November 2008 is het dan ook helemaal mis gegaan kon ook niet meer werken met als resultaat dat mijn contract niet werd verlengd.
Een psychotherapeut raadde mijn De angstkliniek van het AMC aan, daar ben ik inmiddels voor een intakegesprek geweest met als resultaat stoppen met de Efexor en binnen 10 dagen overstappen op de Citalopram 20MG. Het is de bedoeling dat je eerst gestabiliseerd word en daarna wordt gekeken wat voor behandeling er nodig is.
Ik vind het heel erg eng om vrijdag helemaal te stoppen met de Efexor en meteen aan de Citalopram te gaan beginnen.
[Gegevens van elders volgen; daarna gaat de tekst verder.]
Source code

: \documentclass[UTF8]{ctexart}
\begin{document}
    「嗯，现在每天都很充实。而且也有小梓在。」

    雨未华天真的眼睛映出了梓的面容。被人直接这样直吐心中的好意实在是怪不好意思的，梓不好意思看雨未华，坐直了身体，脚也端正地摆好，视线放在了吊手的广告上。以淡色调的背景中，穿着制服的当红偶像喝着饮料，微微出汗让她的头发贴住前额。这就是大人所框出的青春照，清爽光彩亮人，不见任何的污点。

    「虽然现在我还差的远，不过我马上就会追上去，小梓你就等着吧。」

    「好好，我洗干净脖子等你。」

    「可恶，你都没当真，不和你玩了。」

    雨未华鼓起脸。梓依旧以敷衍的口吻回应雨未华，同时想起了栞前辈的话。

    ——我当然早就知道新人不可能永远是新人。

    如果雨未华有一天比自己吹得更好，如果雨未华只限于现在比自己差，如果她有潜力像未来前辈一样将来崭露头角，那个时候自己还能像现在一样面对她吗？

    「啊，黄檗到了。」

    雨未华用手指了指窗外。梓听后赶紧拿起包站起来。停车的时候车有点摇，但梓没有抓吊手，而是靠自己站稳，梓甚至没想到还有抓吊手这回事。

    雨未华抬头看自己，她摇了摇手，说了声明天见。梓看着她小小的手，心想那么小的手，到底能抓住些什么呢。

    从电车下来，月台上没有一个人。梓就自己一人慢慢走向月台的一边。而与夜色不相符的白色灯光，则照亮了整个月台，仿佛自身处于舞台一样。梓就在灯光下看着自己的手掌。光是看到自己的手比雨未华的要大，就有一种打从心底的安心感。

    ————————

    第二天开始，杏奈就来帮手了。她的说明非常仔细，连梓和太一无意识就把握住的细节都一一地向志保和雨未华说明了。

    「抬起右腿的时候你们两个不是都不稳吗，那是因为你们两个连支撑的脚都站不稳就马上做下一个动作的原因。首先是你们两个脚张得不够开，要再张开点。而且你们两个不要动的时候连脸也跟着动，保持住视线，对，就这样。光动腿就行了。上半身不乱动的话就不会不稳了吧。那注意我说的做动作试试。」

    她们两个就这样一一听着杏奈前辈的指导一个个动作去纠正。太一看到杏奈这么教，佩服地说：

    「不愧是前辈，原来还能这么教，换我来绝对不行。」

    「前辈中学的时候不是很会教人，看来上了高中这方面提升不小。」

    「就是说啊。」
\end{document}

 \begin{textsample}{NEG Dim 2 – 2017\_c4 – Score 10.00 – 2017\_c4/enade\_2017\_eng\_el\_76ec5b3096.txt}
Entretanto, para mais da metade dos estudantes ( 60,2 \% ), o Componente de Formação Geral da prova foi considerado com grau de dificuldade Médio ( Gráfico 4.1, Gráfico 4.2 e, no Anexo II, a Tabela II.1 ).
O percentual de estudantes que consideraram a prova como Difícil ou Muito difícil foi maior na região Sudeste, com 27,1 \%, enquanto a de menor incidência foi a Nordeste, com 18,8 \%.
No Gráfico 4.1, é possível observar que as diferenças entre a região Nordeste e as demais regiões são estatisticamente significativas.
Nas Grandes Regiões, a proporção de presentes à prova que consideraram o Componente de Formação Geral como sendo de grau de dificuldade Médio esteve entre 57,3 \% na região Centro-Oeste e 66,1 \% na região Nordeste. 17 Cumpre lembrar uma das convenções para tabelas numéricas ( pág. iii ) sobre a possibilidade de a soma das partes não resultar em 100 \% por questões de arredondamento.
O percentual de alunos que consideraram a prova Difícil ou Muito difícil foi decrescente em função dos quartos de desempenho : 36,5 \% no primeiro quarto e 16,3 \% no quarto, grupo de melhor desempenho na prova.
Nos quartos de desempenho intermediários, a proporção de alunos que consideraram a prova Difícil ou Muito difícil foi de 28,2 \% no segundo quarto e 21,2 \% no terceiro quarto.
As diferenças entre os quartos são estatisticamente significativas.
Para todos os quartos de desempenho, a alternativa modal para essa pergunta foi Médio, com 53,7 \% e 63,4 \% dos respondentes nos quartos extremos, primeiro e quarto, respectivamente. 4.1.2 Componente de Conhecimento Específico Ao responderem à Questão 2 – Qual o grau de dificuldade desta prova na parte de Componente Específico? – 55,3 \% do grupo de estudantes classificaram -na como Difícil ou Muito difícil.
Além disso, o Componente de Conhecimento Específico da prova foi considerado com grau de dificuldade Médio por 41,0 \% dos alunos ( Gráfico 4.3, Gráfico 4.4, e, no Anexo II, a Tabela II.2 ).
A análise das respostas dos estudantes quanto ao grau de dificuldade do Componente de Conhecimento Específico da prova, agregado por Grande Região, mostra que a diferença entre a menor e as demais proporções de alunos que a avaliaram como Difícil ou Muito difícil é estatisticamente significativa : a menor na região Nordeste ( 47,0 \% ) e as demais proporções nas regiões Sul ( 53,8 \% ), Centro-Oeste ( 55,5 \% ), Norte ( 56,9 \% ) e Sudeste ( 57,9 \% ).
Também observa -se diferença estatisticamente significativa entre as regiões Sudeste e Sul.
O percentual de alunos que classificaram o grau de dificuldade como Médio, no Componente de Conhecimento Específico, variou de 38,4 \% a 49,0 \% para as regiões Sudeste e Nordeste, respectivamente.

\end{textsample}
Ik ben dan ook erg benieuwd of er mensen zijn die ook van AD zijn overgestapt zijn en hoe dat is verlopen.
En heeft iemand ervaring met het AMC Amsterdam?

Alvast bedankt!
Tess

----------


## Agnes574

Amai..er staat je morgen een zware dag te wachten lees ik!!!
Héél erg veel sterkte lieverd!!!

Ik heb geen ervaring met die overstap die jij vernoemt al ben ik ook vaak veranderd van AD (meer dan me lief is) en kampte ik ook met angst/paniekaanvallen.
Mij deden die 'overstappen' niets,omdat ik de AD waar ik mee stopte nog niet zolang gebruikte (het plaatje moest nl compleet zijn> niet aankomen,niet afvallen,niet té slecht voelen,niet téveel en té lang bijwerkingen,etc,etc< zo niet stopte ik meteen met die AD en stond ik weer bij de psycholoog op de stoep...drammertje Agnes  :Wink: )
Ik ben uiteindelijk uitgekomen op Sipralexa als AD en die helpt me prima en is veel lichter als alle andere die ik gebruikt heb.

Mijn tip aan jou is dan ook;
Luister héél goed naar je lichaam...je mag wel iets voelen van de overschakeling,maar als je je écht slecht voelt meteen aan de bel trekken ok?!
De AD is er nog altijd om je beter te doen voelen!!!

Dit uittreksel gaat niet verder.